Summer                                                                 Moon of the First Harvests

Did brix readings for onions, beets and cherries using friend Bill Schmidt’s refractometer. Beets average plus.  Onions good.  Cherries good plus.  Work to do, but starting in a reasonable place.  Will continue as the harvest goes one.

This One Is A Miracle

Summer                                                            Moon of the First Harvests

What a wonder.  A black president speaking as a black man about the lived experience of young black men.  Trayvon Martin, he said, could have been him 35 years ago.  A young black man in hoodie, suspected of, what?  WWB?  Walking while black.  Maybe about to do, something.  And something, wrong.  Bad.  Hearing clicks on car door locks as you walk by.  Being followed in stores.  Indelible and seemingly inevitable.

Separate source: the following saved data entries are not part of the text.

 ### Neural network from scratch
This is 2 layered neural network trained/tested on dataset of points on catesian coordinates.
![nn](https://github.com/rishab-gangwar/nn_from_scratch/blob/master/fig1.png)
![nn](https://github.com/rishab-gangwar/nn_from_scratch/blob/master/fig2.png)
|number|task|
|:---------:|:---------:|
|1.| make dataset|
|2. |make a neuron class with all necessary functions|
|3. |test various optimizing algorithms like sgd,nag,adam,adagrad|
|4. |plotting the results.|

Yet, of course, he is not Trayvon.  No, he is the president of the most powerful nation the world has ever known.  Maybe the most powerful it will ever know.  And even he, with all that power at his disposal, literally at his command, can imagine himself into the life of a young man seen, paradoxically, as both powerless and invisible and all too visible and dangerous.

Racism and its even more evil progenitor, slavery, stand out as the original sin, the stain on this city on a hill, this beacon of freedom and hope.  We white folk have done this and that, but not too much and now the time of our dominance is passing.  This nation will become a colorful quilt with white as one shade among many rather than the shade against which all others stand inferior.  May that day come soon.

There are many things I feel privileged to have witnessed.   The civil rights movement. The anti-war movement.  Feminism and the rise of women. A world in which the whole planet must be taken into account when making decisions.  A man walking on the moon. Routine space flight. The discovery of extraterrestrial planets.  The discovery of DNA.  The global recognition that the people can challenge their government.  And win.  So many things.  These and more.

But, this one, a black president speaking about the lived experience of being a young black man.  This one is a miracle.

The Arc of Summer Begins to Bend Toward Fall

Summer                                                            Moon of the First Harvests

A light rain falling as I went out this morning.  The garden continues to look strong, the tomatoes are about to enter their bearing and ripening phase, maybe a week, maybe a little more, then Kate will have the stove filled with canning and the counters with canning equipment.  Later on the raspberries, which is a bulk harvest, too, and the leeks, even later, will also be a bulk harvest.  Around the time the leeks are ready, the apples should begin to ripen.

I’m especially pleased with my new lilies from the Northstar Lily society:  the dark purple, the trumpet of white with yellow, the cream colored vase shaped, bright yellows and pinks. Their colors are vibrant.  They pulsate.  Mid-July is my favorite flower season.  Well, mid-July and early spring.  I also love the spring ephemerals.  The rest I enjoy, but these flowers make my flower growing season.

Sprayed again this morning, this one an oil based spray to strengthen the plants against insects.  It does seem to be the case, with the exception of the beets and the cabbage that insect predation is down from years past.  This has been such an odd year, especially compared to last year–hot and dry, that it’s a little hard to generalize.  It does seem to be the case that stronger plants equal better insect control, by the plant.

While the Woollies were here, I commented on the amount of money we’ve put in the outdoors.  Initially, the landscaping by Otten Brothers.  Then clearing the land for the vegetable and orchard areas. (cost here mostly stump grinding and renting the industrial strength wood-chipper.) The raised beds.  Then the ecological gardens work with the orchard and some in the vegetable garden.  Fences around the orchard and the vegetable garden and the whole property.  Irrigation zones.  The fire pit.  Mulching the orchard and the vegetable garden.  Bulbs in the fall for many years.  We’re raising expensive tomatoes.

But, this kind of accounting leaves out the most significant parts of all this work.  It keeps us outside, using our bodies.  The whole grounds are a joint effort, in work, planning, and hiring.  It also allows us to produce a good part of our vegetables at quality we effect and flowers for our tables.  Fruits, too.

Best of all it keeps us focused on the rhythms of the earth.  Winter puts the garden to sleep and relieves us of its care (for the most part).  Spring sees our fall bulb planting rewarded and our earliest vegetables planted.  Summer finds us intensely involved with weeding, thinning, managing the various crops for the year.  Fall finishes the harvest and brings senescence.